===== Input

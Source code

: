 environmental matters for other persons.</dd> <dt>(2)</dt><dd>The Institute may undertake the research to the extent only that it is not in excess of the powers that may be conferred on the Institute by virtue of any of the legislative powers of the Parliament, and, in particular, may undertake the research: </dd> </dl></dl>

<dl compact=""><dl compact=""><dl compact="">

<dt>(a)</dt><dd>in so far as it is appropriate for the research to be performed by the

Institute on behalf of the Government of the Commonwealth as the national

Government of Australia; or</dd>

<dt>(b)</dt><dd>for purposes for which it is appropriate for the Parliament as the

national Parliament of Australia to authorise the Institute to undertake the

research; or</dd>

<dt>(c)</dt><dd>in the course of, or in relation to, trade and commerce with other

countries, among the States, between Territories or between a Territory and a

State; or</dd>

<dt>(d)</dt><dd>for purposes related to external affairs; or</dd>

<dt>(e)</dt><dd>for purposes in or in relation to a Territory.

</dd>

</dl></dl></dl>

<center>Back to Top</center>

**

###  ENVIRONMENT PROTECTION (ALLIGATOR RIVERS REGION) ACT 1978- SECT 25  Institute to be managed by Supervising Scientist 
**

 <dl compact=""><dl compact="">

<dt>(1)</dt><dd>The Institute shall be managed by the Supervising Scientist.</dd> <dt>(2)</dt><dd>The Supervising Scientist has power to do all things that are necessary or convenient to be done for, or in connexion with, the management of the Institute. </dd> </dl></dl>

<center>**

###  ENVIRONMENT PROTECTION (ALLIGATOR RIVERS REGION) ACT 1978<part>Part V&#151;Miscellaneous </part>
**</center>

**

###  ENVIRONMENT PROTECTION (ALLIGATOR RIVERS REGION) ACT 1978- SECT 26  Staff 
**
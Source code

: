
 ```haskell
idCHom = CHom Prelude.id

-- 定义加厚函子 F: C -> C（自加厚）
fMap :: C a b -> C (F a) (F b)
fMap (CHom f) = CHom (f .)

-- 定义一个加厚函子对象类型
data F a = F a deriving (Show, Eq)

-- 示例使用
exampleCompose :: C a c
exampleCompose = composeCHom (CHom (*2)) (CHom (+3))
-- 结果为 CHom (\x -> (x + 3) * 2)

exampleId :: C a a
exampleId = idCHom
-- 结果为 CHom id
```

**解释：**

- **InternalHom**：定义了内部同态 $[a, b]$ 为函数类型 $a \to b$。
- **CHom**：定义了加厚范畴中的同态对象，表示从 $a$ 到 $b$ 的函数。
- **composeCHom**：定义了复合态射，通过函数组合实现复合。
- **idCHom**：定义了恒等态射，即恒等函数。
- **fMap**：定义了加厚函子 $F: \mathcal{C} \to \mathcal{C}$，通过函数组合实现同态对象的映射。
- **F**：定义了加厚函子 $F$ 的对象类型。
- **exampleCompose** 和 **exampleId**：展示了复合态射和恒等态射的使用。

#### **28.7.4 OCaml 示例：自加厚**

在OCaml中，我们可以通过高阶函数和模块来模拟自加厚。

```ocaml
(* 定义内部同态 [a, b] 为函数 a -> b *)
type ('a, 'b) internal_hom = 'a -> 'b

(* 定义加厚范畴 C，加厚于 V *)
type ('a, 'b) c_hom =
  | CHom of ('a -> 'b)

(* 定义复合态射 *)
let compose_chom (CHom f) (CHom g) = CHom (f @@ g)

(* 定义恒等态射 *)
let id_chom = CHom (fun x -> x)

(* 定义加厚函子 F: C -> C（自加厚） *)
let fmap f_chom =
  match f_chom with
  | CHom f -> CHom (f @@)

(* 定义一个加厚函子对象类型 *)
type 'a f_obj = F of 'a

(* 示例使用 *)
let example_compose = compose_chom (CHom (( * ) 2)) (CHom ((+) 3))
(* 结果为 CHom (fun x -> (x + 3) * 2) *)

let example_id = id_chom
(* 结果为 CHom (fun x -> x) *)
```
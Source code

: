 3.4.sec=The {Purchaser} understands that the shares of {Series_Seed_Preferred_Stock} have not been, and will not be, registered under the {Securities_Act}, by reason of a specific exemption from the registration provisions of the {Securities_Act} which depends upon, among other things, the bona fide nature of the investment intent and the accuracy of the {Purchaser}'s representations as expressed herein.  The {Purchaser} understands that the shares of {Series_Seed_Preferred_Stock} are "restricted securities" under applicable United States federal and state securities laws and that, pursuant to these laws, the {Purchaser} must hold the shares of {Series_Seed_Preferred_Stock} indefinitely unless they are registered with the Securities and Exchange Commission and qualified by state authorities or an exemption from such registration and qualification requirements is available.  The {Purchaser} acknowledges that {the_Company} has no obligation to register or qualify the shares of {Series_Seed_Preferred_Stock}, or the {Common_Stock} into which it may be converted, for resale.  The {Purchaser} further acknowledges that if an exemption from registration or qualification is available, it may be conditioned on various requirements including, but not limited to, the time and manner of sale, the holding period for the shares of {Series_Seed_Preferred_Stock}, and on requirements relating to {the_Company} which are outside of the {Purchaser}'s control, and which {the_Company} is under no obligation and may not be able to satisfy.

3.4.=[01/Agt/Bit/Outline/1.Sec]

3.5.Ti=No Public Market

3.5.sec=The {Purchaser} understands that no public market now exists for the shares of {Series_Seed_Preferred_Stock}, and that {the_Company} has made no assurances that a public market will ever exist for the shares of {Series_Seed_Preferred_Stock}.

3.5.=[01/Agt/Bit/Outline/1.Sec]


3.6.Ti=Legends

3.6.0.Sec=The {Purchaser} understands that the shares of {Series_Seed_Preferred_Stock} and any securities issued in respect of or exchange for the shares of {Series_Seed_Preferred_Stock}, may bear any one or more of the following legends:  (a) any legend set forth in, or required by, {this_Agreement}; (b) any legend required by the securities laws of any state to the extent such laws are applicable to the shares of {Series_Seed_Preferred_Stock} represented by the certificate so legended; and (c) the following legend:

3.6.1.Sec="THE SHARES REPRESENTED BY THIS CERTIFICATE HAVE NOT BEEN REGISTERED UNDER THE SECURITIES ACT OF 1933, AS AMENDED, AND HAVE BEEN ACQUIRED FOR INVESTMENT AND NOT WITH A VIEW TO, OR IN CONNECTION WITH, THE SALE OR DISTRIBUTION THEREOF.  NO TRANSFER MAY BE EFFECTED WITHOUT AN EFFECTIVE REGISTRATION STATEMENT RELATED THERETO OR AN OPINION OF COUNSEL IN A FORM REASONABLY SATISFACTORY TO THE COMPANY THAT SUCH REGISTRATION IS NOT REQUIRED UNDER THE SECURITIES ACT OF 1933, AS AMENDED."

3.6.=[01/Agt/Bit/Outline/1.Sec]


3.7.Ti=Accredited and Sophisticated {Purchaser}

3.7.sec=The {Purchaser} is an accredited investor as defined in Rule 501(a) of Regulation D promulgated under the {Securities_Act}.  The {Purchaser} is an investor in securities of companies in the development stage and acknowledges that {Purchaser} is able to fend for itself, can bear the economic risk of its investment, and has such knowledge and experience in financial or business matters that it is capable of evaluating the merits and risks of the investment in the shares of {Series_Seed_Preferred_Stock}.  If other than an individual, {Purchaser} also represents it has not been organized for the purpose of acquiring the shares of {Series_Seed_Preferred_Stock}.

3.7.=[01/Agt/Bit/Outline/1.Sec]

==========

Aim of the exercise:
All that is wanted is an exact copy of the lines above from the one with "3.5.=[01/Agt/Bit/Outline/1.Sec]" through the one with "SHARES REPRESENTED BY", with both ends included.

Solution for this problem:
3.5.=[01/Agt/Bit/Outline/1.Sec]


3.6.Ti=Legends

3.6.0.Sec=The {Purchaser} understands that the shares of {Series_Seed_Preferred_Stock} and any securities issued in respect of or exchange for the shares of {Series_Seed_Preferred_Stock}, may bear any one or more of the following legends:  (a) any legend set forth in, or required by, {this_Agreement}; (b) any legend required by the securities laws of any state to the extent such laws are applicable to the shares of {Series_Seed_Preferred_Stock} represented by the certificate so legended; and (c) the following legend:

3.6.1.Sec="THE SHARES REPRESENTED BY THIS CERTIFICATE HAVE NOT BEEN REGISTERED UNDER THE SECURITIES ACT OF 1933, AS AMENDED, AND HAVE BEEN ACQUIRED FOR INVESTMENT AND NOT WITH A VIEW TO, OR IN CONNECTION WITH, THE SALE OR DISTRIBUTION THEREOF.  NO TRANSFER MAY BE EFFECTED WITHOUT AN EFFECTIVE REGISTRATION STATEMENT RELATED THERETO OR AN OPINION OF COUNSEL IN A FORM REASONABLY SATISFACTORY TO THE COMPANY THAT SUCH REGISTRATION IS NOT REQUIRED UNDER THE SECURITIES ACT OF 1933, AS AMENDED."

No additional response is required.